According to data compiled by the Aviation Safety Network (ASN), 83 aircraft which carried more than 14 passengers have been reported missing since 1948 across the world, and that doesn’t count the smaller aircraft. Of those total disappearances, six of them actually occurred in the same general region as the recent airplane disappearance near Malaysia.
The first reported airplane disappearance in this region was near the Gulf of Martaban in southern Burma on August 12, 1932. Two passengers, GW Salt and FB Taylor, who were attempting to fly from Burma to England disappeared in mid flight, and although their flight was said to have crashed, the wreckage was never recovered.
Three years later on November 8, 1935, Charles Kingsford Smith, was attempting to break an aircraft speed record when he lost contact somewhere over the Andaman Sea. His plane was also never found.
Decades later, on February 3, 1961, Garuda Indonesia Airlines flight PK-GDY disappeared near Madura Island in Indonesia. There were 21 passengers on board and the wreckage was never found.
In 1974, somewhere over the South China Sea, Hurricane Hunter flight Swan 38, from the 54th Weather Reconnaissance Squadron disappeared during a typhoon.
On February 13, 1983, Upali Air flight N482U disappeared in the Malacca Straits, near Malaysia.

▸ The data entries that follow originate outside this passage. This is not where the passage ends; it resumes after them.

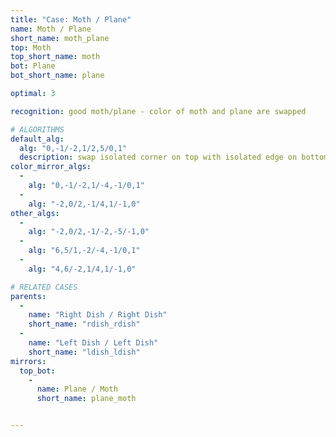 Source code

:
 ```yaml
---
title: "Case: Moth / Plane"
name: Moth / Plane
short_name: moth_plane
top: Moth
top_short_name: moth
bot: Plane
bot_short_name: plane

optimal: 3

recognition: good moth/plane - color of moth and plane are swapped

# ALGORITHMS
default_alg:
  alg: "0,-1/-2,1/2,5/0,1"
  description: swap isolated corner on top with isolated edge on bottom
color_mirror_algs:
  -
    alg: "0,-1/-2,1/-4,-1/0,1"
  -
    alg: "-2,0/2,-1/4,1/-1,0"
other_algs:
  -
    alg: "-2,0/2,-1/-2,-5/-1,0"
  -
    alg: "6,5/1,-2/-4,-1/0,1"
  -
    alg: "4,6/-2,1/4,1/-1,0"

# RELATED CASES
parents:
  -
    name: "Right Dish / Right Dish"
    short_name: "rdish_rdish"
  -
    name: "Left Dish / Left Dish"
    short_name: "ldish_ldish"
mirrors:
  top_bot:
    -
      name: Plane / Moth
      short_name: plane_moth


---
```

More recently, on January 31, 1993, a Pan Malaysian Air Transport plane disappeared. The plane reportedly lost contact near Northern Sumatra, and no evidence of a crash was ever discovered.
Now, over the past few weeks the entire world has joined in on the search for the missing Malaysian flight that had 239 people on board. The Malaysian government has claimed that the airplane crashed into the sea, but as with the other cases, there has yet to be any conclusive evidence showing where the plane ended up.